• **Task brief**
State how many lines of the entries include the string "piattaforma", please, leaving out everything but the number.

• **Given records**
%%

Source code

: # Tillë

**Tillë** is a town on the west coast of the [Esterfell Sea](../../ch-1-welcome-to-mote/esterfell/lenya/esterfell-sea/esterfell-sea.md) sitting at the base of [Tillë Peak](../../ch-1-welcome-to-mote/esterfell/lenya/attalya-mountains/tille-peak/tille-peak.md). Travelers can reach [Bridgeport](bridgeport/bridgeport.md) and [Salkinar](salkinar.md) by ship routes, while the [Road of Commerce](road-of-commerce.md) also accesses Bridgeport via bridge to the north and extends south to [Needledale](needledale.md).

%%
%%

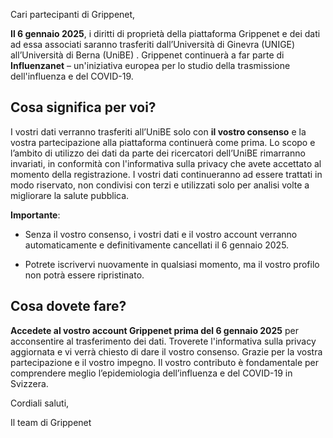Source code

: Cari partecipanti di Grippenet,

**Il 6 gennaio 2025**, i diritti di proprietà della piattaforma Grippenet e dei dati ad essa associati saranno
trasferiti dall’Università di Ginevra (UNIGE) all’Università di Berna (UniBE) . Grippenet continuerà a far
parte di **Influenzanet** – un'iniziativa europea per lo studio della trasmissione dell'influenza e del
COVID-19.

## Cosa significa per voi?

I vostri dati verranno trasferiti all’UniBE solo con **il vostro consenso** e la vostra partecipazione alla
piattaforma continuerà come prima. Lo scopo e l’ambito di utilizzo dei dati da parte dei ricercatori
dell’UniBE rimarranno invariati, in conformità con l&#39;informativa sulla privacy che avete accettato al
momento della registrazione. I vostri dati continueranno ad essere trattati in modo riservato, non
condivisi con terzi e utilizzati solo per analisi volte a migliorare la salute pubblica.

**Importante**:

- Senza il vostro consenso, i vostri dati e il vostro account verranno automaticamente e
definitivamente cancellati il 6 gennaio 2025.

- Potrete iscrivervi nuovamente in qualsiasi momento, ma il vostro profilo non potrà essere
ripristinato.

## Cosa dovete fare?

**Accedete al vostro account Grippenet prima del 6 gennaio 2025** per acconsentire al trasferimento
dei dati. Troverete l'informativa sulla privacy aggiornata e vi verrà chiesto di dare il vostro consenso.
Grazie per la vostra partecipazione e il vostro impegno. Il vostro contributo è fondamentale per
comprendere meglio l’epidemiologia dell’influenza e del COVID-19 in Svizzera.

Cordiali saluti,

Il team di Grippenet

%%

• **Response to this task**
2